Troy Bailey arrived at his rented workspace at 310 Donald St. around 6 p.m. Tuesday to find it had been ransacked along with a few other studios.
His Toshiba Satellite 2610 laptop had been stolen. and Bailey was devastated when he realized months of hard work had been lost.
The manuscript for a book of prose poetry Bailey has spent years researching and writing was on the laptop, and Bailey said he had done a lot of work on it since the last time he made a backup copy in early November.
The single father received a Manitoba Arts Council grant to work on a book about a real-life voyageur of African heritage who travelled across Canada in the early 19th century. The working title for the book is The Collective Psalms of Pierre Bonga.
Bailey has been painstakingly researching and writing the book since graduating from Red River College and the University of Winnipeg with a communications degree a few years ago.
Felt sick
He said he felt sick when he realized the manuscript -- about 160 pages in length -- was gone.
"It's just a kind of fundamental violation of your personal space. There's a sick pit in my stomach," he said, adding he will have to work off an old version of the manuscript saved on floppy disk.
"It's somewhat salvageable, but I had done quite a bit of work in the last little while that hadn't been saved on a floppy."
A Swiss army knife and about $450 worth of DVDs were also stolen, said Bailey, but he tracked down the DVDs after they were pawned at a downtown book store.

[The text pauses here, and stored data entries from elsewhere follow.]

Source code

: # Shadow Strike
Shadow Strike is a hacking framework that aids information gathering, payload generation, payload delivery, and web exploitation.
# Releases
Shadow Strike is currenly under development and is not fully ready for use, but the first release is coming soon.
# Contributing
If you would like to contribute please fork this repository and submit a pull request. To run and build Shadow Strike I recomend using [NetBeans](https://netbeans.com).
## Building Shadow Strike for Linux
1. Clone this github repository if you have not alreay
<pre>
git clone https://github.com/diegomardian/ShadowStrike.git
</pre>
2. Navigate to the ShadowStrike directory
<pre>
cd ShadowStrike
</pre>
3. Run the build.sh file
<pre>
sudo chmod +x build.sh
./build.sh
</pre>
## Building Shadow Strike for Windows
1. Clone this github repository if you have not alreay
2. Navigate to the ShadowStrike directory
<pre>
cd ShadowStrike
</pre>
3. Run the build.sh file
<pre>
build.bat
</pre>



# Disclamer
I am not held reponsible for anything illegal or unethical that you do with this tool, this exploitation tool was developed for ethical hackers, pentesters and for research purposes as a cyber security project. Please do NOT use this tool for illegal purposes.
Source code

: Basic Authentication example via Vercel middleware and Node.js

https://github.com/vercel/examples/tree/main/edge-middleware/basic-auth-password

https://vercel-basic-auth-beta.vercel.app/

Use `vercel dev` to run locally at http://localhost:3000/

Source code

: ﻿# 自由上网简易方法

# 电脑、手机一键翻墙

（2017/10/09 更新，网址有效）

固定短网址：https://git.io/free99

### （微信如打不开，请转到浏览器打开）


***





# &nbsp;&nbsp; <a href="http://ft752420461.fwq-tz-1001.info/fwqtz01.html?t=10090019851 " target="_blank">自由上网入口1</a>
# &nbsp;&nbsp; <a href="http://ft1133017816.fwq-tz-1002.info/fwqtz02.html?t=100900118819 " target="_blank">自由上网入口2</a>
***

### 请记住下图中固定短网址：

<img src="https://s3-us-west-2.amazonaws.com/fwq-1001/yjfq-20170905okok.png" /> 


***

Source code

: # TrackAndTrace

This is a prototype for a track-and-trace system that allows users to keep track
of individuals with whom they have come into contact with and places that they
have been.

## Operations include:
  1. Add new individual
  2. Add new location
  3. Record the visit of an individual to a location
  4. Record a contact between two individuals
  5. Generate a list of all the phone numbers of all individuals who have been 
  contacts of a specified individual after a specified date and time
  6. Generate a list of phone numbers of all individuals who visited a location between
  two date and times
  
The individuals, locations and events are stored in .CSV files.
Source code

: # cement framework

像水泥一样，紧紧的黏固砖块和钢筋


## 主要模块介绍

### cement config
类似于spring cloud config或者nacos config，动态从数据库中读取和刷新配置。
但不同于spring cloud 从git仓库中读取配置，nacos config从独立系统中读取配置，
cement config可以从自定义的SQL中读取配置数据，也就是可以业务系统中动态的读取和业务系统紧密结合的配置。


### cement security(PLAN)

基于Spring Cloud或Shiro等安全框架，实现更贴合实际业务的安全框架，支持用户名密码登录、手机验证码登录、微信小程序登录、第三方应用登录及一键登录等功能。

Now he's hoping someone will read about his plight and return the laptop and the manuscript saved on its hard drive -- no questions asked.
"It's been a long, long time working on this, and it's to enrich the culture of Canada, so I'm hoping they will see that it's an unusual story and get it back to me," he said.
Bailey, who works at Mountain Equipment Co-op, said the laptop can be dropped off at the cashier of the store, at the corner of Donald Street and Portage Avenue.